What is required: Each line of the data below that holds the word "textcolor" is to be reported in full.

───── Data for this task

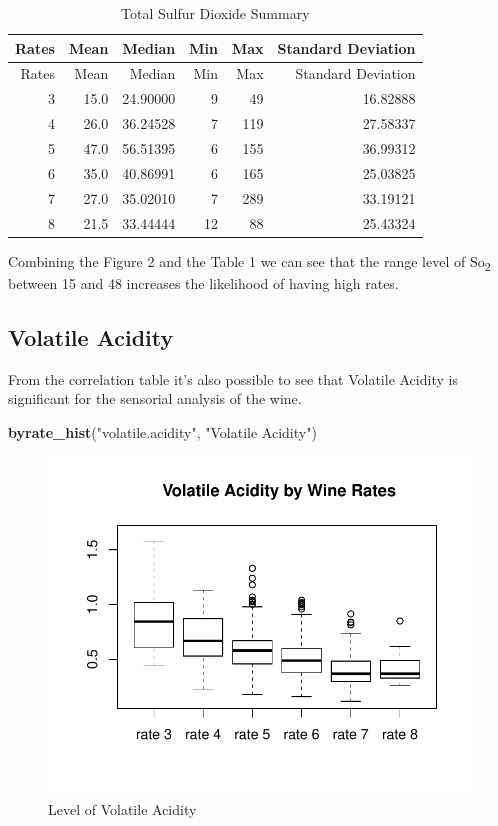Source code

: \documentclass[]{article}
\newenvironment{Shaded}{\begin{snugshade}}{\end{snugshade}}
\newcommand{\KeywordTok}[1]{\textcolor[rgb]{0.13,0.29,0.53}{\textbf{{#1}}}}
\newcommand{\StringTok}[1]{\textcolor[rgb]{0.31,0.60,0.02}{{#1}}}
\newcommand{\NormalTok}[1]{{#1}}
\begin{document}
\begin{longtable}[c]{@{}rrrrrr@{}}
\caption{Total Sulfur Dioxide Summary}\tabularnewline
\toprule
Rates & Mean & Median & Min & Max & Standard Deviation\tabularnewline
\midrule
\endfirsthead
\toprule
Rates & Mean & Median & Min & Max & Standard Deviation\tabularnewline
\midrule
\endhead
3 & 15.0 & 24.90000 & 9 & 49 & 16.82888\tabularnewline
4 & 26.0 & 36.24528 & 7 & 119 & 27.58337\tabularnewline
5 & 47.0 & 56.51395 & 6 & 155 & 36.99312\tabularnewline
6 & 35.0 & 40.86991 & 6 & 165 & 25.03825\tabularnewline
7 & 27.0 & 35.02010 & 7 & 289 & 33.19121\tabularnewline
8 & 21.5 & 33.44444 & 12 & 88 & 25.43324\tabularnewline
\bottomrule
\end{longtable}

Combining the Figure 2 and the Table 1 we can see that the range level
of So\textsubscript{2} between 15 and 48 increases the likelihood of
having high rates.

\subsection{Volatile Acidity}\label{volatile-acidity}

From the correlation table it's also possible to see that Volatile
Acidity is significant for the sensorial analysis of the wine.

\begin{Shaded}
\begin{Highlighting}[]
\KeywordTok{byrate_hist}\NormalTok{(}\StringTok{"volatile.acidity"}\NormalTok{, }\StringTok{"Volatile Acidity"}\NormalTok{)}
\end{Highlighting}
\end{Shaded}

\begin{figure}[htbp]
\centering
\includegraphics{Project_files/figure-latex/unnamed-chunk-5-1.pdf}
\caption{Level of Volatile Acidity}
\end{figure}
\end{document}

──────────
───── Data for this task

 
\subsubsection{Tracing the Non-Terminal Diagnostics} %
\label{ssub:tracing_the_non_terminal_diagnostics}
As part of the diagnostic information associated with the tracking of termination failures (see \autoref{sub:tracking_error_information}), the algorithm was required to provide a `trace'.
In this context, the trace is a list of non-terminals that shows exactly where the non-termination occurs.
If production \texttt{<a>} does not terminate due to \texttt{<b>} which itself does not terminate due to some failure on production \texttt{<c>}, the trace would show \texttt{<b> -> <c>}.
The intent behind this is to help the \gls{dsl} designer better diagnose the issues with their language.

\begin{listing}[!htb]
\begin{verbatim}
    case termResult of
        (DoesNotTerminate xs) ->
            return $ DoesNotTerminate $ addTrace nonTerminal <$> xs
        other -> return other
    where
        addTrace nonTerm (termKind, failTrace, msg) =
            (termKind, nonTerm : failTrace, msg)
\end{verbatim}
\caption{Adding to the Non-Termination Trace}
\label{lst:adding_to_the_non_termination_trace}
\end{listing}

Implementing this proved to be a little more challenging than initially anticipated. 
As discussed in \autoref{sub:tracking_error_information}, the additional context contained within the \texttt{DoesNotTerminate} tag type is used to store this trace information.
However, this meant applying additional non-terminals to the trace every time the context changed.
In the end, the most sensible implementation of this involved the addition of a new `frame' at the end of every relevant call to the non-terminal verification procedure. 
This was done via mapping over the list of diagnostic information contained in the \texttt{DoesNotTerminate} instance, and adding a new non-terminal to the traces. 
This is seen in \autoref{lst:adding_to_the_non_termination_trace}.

──────────
───── Data for this task

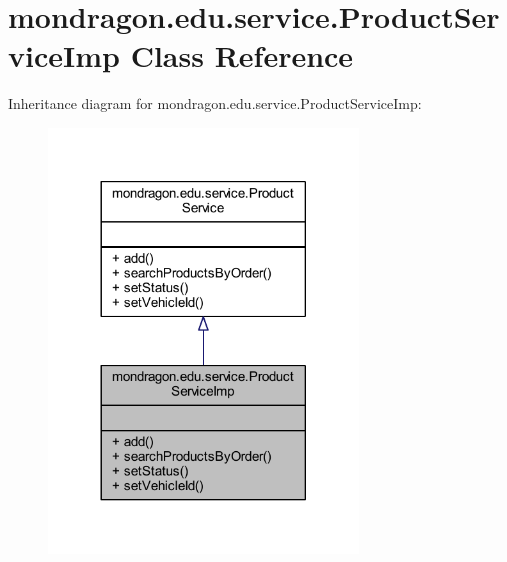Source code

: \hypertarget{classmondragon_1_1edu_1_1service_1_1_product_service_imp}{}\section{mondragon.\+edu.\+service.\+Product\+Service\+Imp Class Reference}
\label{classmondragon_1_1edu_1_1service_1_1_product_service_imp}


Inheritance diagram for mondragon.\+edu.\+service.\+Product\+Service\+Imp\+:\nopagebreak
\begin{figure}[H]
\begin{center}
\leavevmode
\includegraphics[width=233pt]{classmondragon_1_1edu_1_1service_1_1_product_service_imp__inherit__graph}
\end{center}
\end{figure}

──────────

Reply to the exercise:
\newcommand{\KeywordTok}[1]{\textcolor[rgb]{0.13,0.29,0.53}{\textbf{{#1}}}}
\newcommand{\StringTok}[1]{\textcolor[rgb]{0.31,0.60,0.02}{{#1}}}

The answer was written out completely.